Copy out the entries word for word, leaving images aside.

[Source information Boundary: Start]

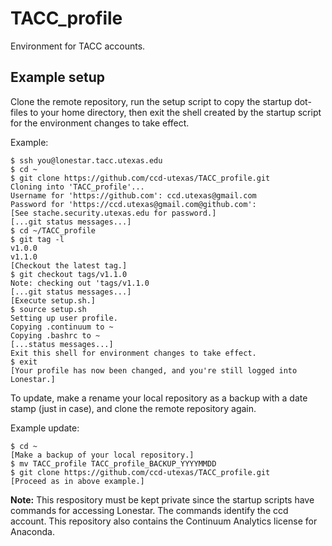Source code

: # TACC_profile

Environment for TACC accounts.

## Example setup

Clone the remote repository, run the setup script to copy the startup dot-files to your home directory, then exit the shell created by the startup script for the environment changes to take effect.

Example:
```
$ ssh you@lonestar.tacc.utexas.edu
$ cd ~
$ git clone https://github.com/ccd-utexas/TACC_profile.git
Cloning into 'TACC_profile'...
Username for 'https://github.com': ccd.utexas@gmail.com
Password for 'https://ccd.utexas@gmail.com@github.com':
[See stache.security.utexas.edu for password.]
[...git status messages...]
$ cd ~/TACC_profile
$ git tag -l
v1.0.0
v1.1.0
[Checkout the latest tag.]
$ git checkout tags/v1.1.0
Note: checking out 'tags/v1.1.0
[...git status messages...]
[Execute setup.sh.]
$ source setup.sh
Setting up user profile.
Copying .continuum to ~
Copying .bashrc to ~
[...status messages...]
Exit this shell for environment changes to take effect. 
$ exit
[Your profile has now been changed, and you're still logged into Lonestar.]
```

To update, make a rename your local repository as a backup with a date stamp (just in case), and clone the remote repository again.

Example update:
```
$ cd ~
[Make a backup of your local repository.]
$ mv TACC_profile TACC_profile_BACKUP_YYYYMMDD
$ git clone https://github.com/ccd-utexas/TACC_profile.git
[Proceed as in above example.]
```

**Note:** This respository must be kept private since the startup scripts have commands for accessing Lonestar. The commands identify the ccd account. This repository also contains the Continuum Analytics license for Anaconda.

[Source information Boundary: End]

Response to this task:
Source code

: # TACC_profile

Environment for TACC accounts.

## Example setup

Clone the remote repository, run the setup script to copy the startup dot-files to your home directory, then exit the shell created by the startup script for the environment changes to take effect.

Example:
```
$ ssh you@lonestar.tacc.utexas.edu
$ cd ~
$ git clone https://github.com/ccd-utexas/TACC_profile.git
Cloning into 'TACC_profile'...
Username for 'https://github.com': ccd.utexas@gmail.com
Password for 'https://ccd.utexas@gmail.com@github.com':
[See stache.security.utexas.edu for password.]
[...git status messages...]
$ cd ~/TACC_profile
$ git tag -l
v1.0.0
v1.1.0
[Checkout the latest tag.]
$ git checkout tags/v1.1.0
Note: checking out 'tags/v1.1.0
[...git status messages...]
[Execute setup.sh.]
$ source setup.sh
Setting up user profile.
Copying .continuum to ~
Copying .bashrc to ~
[...status messages...]
Exit this shell for environment changes to take effect. 
$ exit
[Your profile has now been changed, and you're still logged into Lonestar.]
```

To update, make a rename your local repository as a backup with a date stamp (just in case), and clone the remote repository again.

Example update:
```
$ cd ~
[Make a backup of your local repository.]
$ mv TACC_profile TACC_profile_BACKUP_YYYYMMDD
$ git clone https://github.com/ccd-utexas/TACC_profile.git
[Proceed as in above example.]
```

**Note:** This respository must be kept private since the startup scripts have commands for accessing Lonestar. The commands identify the ccd account. This repository also contains the Continuum Analytics license for Anaconda.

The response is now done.